I know Marshall Deitz, who worked for IBM in 1975, reported a sighting of a station wagon on April 7, 1975. But was there actually another witness, who also worked for IBM, who reported a similar sighting of a station wagon on that date? If there really was a second witness, does any one know if that person is still alive?
If you read some of my earlier posts and summaries about the Lyon Case, you will see that I refer to an unnamed witness who worked for IBM and who described the incident in Manassas involving a 1968 Tan Ford Station Wagon. He was never identified by name in any MCP press releases or in any news paper articles.
The "IBM Man" is not the same person as MDeitz, who also worked for IBM at the time of his sighting of a Ford Station Wagon in Manassas, although it is quite possible that both men saw the same vehicle about the same time.

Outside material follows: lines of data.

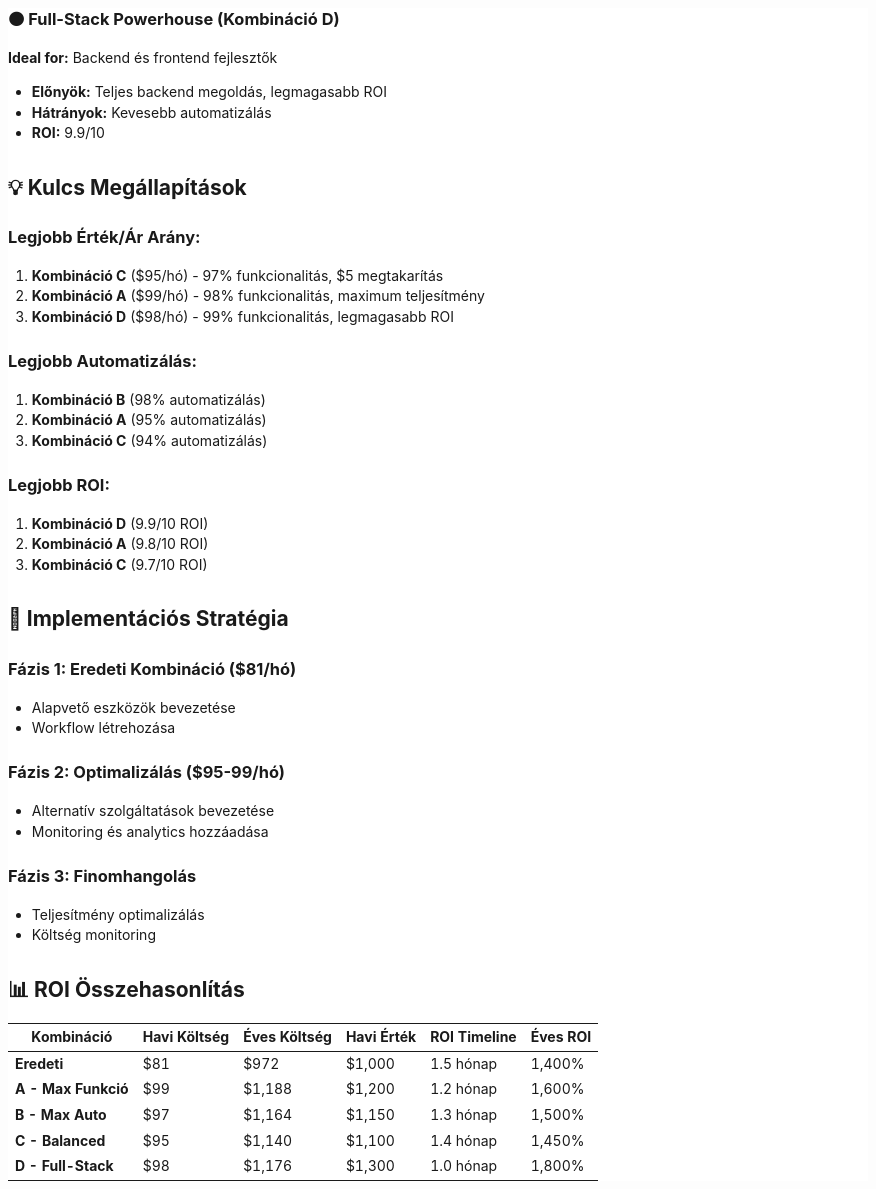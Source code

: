 ### **🟠 Full-Stack Powerhouse (Kombináció D)**
**Ideal for:** Backend és frontend fejlesztők
- **Előnyök:** Teljes backend megoldás, legmagasabb ROI
- **Hátrányok:** Kevesebb automatizálás
- **ROI:** 9.9/10

## 💡 Kulcs Megállapítások

### **Legjobb Érték/Ár Arány:**
1. **Kombináció C** ($95/hó) - 97% funkcionalitás, $5 megtakarítás
2. **Kombináció A** ($99/hó) - 98% funkcionalitás, maximum teljesítmény
3. **Kombináció D** ($98/hó) - 99% funkcionalitás, legmagasabb ROI

### **Legjobb Automatizálás:**
1. **Kombináció B** (98% automatizálás)
2. **Kombináció A** (95% automatizálás)
3. **Kombináció C** (94% automatizálás)

### **Legjobb ROI:**
1. **Kombináció D** (9.9/10 ROI)
2. **Kombináció A** (9.8/10 ROI)
3. **Kombináció C** (9.7/10 ROI)

## 🚀 Implementációs Stratégia

### **Fázis 1: Eredeti Kombináció ($81/hó)**
- Alapvető eszközök bevezetése
- Workflow létrehozása

### **Fázis 2: Optimalizálás ($95-99/hó)**
- Alternatív szolgáltatások bevezetése
- Monitoring és analytics hozzáadása

### **Fázis 3: Finomhangolás**
- Teljesítmény optimalizálás
- Költség monitoring

## 📊 ROI Összehasonlítás

| Kombináció | Havi Költség | Éves Költség | Havi Érték | ROI Timeline | Éves ROI |
|------------|--------------|--------------|------------|--------------|----------|
| **Eredeti** | $81 | $972 | $1,000 | 1.5 hónap | 1,400% |
| **A - Max Funkció** | $99 | $1,188 | $1,200 | 1.2 hónap | 1,600% |
| **B - Max Auto** | $97 | $1,164 | $1,150 | 1.3 hónap | 1,500% |
| **C - Balanced** | $95 | $1,140 | $1,100 | 1.4 hónap | 1,450% |
| **D - Full-Stack** | $98 | $1,176 | $1,300 | 1.0 hónap | 1,800% |
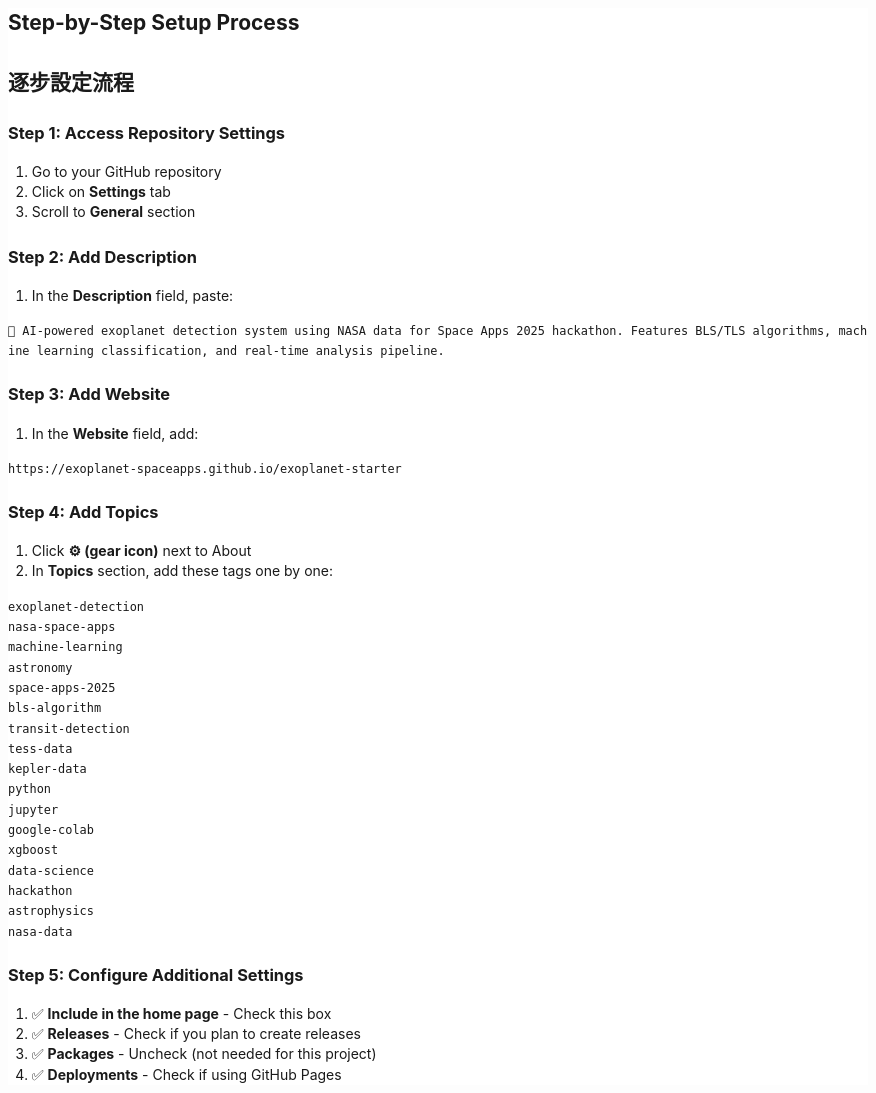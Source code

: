 ## Step-by-Step Setup Process
## 逐步設定流程

### Step 1: Access Repository Settings
1. Go to your GitHub repository
2. Click on **Settings** tab
3. Scroll to **General** section

### Step 2: Add Description
1. In the **Description** field, paste:
```
🌟 AI-powered exoplanet detection system using NASA data for Space Apps 2025 hackathon. Features BLS/TLS algorithms, machine learning classification, and real-time analysis pipeline.
```

### Step 3: Add Website
1. In the **Website** field, add:
```
https://exoplanet-spaceapps.github.io/exoplanet-starter
```

### Step 4: Add Topics
1. Click **⚙️ (gear icon)** next to About
2. In **Topics** section, add these tags one by one:
```
exoplanet-detection
nasa-space-apps
machine-learning
astronomy
space-apps-2025
bls-algorithm
transit-detection
tess-data
kepler-data
python
jupyter
google-colab
xgboost
data-science
hackathon
astrophysics
nasa-data
```

### Step 5: Configure Additional Settings
1. ✅ **Include in the home page** - Check this box
2. ✅ **Releases** - Check if you plan to create releases
3. ✅ **Packages** - Uncheck (not needed for this project)
4. ✅ **Deployments** - Check if using GitHub Pages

When I wrote the case summary back about 1999, I had never heard of MDeitz. He began posting in this forum a few years ago and stated that he, too, had seen the Station Wagon AND that he had reported it to Montgomery County Police at the time. He was never mentioned by MCP in their press releases regarding the incident, but there were some reports which mentioned "other people" sighting the Tan Ford Station Wagon, or a car like it on the same day (7 April 1975).
I do not know if the "IBM Man" is still living or if he has been contacted in recent years. MCP detectives stated to me several years ago that he had been questioned several times and that his story did not change. According to press reports at the time, the IBM Man thought that the driver of the Station Wagon looked like the sketch of the Tape Recorder Man which had been released 6 days earlier.
While it is quite likely that both the first IBM Man and MDeitz witnessed the same incident (although with slightly different descriptions of events) one has to consider various possibilities as to what it was that they saw. Some of those possibilities are:
- an actual sighting of the Lyon sisters being moved throught Virginia two weeks after they went missing.
- A man driving his daughters to school and mistaken for someone traveling with the Lyon sisters.
- A hoax intentionally perpetrated by someone who (for whatever reason) wanted people to think that they had seen the Lyon Sisters.